### [Stored items from a collection]
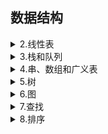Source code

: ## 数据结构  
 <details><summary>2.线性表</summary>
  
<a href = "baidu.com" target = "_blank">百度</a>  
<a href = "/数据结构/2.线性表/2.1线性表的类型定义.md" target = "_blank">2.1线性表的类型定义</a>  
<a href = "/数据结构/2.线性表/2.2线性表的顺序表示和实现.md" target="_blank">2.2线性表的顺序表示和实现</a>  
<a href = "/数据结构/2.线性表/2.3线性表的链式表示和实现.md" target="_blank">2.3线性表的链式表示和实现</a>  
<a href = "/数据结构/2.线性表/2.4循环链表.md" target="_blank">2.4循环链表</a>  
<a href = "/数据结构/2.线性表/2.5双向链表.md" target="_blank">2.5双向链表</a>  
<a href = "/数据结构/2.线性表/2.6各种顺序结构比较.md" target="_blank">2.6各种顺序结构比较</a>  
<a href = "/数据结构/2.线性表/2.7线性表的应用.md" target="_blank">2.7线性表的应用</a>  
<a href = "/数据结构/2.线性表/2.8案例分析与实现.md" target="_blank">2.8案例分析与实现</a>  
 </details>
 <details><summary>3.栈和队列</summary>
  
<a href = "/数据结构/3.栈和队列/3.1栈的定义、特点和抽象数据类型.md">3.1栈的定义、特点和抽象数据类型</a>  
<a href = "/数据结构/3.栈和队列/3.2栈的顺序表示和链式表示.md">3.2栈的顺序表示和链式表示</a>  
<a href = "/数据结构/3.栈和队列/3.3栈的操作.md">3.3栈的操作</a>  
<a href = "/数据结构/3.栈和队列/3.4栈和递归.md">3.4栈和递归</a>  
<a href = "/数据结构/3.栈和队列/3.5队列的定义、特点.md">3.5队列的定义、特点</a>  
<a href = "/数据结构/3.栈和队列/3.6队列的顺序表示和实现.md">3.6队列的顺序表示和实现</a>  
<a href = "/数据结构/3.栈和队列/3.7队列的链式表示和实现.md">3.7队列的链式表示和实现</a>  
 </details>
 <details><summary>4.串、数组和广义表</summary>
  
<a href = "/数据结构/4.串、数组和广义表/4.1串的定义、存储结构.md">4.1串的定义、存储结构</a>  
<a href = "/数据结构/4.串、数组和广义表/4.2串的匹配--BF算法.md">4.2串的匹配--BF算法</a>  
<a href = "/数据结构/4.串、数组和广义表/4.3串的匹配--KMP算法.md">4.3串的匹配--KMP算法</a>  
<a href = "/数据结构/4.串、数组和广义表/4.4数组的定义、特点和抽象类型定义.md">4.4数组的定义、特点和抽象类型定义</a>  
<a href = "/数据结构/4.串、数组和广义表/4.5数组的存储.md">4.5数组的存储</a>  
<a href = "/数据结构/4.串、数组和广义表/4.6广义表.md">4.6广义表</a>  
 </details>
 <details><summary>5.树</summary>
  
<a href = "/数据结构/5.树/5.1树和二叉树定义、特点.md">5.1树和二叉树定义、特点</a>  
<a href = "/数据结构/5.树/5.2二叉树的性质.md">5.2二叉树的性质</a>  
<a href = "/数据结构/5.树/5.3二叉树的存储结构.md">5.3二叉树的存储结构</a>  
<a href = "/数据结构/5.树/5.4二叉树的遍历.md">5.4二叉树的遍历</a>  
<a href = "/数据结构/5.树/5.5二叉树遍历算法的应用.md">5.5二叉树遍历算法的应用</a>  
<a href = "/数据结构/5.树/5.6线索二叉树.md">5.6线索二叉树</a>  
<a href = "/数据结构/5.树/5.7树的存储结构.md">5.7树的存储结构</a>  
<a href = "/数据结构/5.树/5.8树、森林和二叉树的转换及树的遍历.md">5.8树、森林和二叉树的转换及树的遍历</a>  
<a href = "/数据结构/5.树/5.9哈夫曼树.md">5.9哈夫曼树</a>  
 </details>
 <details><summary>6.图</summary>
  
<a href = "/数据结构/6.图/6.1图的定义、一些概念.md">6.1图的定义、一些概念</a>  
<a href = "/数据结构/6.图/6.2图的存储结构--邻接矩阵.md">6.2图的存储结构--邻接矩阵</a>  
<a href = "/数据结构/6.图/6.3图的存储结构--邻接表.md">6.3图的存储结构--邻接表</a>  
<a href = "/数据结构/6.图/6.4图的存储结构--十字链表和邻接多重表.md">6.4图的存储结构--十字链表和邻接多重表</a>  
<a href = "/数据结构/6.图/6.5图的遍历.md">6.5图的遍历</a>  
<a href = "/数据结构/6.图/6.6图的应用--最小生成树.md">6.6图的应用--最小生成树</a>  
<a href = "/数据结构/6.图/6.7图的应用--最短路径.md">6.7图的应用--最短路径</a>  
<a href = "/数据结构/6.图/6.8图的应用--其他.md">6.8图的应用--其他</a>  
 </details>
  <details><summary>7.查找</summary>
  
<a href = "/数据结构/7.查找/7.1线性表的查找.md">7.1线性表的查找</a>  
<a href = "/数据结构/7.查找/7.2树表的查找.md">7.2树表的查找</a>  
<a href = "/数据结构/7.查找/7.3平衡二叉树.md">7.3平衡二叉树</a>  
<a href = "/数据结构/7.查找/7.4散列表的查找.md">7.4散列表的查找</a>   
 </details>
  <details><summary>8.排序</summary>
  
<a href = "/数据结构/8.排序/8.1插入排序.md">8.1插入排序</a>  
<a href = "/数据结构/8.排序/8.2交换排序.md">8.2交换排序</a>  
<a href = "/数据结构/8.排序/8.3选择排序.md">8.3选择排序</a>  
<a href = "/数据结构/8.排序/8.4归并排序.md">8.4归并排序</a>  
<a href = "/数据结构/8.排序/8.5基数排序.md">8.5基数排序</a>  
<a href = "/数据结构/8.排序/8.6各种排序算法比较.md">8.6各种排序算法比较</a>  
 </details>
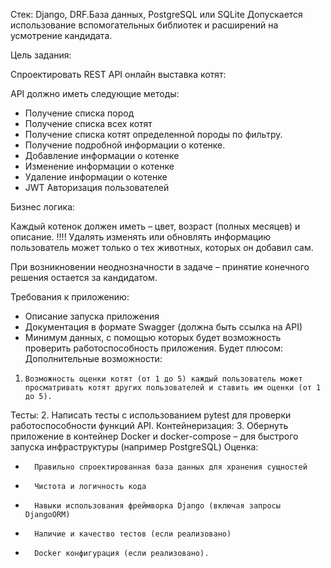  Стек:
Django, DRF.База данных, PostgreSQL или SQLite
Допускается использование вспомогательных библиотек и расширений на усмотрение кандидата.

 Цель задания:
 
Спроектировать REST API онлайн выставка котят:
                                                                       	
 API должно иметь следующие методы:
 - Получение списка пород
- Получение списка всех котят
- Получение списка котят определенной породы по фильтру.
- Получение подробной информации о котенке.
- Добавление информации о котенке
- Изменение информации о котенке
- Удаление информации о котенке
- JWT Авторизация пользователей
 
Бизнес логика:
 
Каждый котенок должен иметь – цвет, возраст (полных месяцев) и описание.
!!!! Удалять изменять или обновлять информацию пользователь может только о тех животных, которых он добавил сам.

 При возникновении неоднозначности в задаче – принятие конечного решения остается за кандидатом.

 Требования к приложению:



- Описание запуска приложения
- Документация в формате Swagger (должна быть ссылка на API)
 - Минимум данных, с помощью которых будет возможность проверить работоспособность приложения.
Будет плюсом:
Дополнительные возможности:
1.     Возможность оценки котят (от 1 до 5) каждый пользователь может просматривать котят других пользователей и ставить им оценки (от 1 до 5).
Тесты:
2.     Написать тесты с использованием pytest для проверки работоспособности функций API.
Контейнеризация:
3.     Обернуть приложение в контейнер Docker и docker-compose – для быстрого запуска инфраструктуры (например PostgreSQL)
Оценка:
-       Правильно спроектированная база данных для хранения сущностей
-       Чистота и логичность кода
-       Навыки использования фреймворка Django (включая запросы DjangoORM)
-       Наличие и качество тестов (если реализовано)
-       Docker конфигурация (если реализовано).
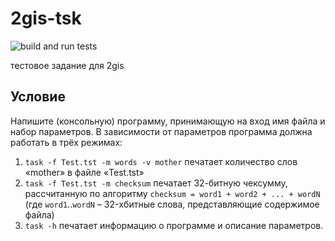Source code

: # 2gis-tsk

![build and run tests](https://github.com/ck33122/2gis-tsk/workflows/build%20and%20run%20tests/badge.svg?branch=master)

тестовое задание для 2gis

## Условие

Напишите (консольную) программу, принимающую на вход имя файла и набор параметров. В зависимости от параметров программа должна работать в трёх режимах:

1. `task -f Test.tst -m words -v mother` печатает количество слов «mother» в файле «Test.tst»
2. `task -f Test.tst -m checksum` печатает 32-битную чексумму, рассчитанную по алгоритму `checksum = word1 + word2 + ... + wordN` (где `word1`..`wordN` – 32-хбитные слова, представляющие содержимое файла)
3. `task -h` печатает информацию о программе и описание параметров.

### [What is needed]
Gather each line in the data that holds the string "数组和广义表".

### [Output below]
 <details><summary>4.串、数组和广义表</summary>
<a href = "/数据结构/4.串、数组和广义表/4.1串的定义、存储结构.md">4.1串的定义、存储结构</a>  
<a href = "/数据结构/4.串、数组和广义表/4.2串的匹配--BF算法.md">4.2串的匹配--BF算法</a>  
<a href = "/数据结构/4.串、数组和广义表/4.3串的匹配--KMP算法.md">4.3串的匹配--KMP算法</a>  
<a href = "/数据结构/4.串、数组和广义表/4.4数组的定义、特点和抽象类型定义.md">4.4数组的定义、特点和抽象类型定义</a>  
<a href = "/数据结构/4.串、数组和广义表/4.5数组的存储.md">4.5数组的存储</a>  
<a href = "/数据结构/4.串、数组和广义表/4.6广义表.md">4.6广义表</a>  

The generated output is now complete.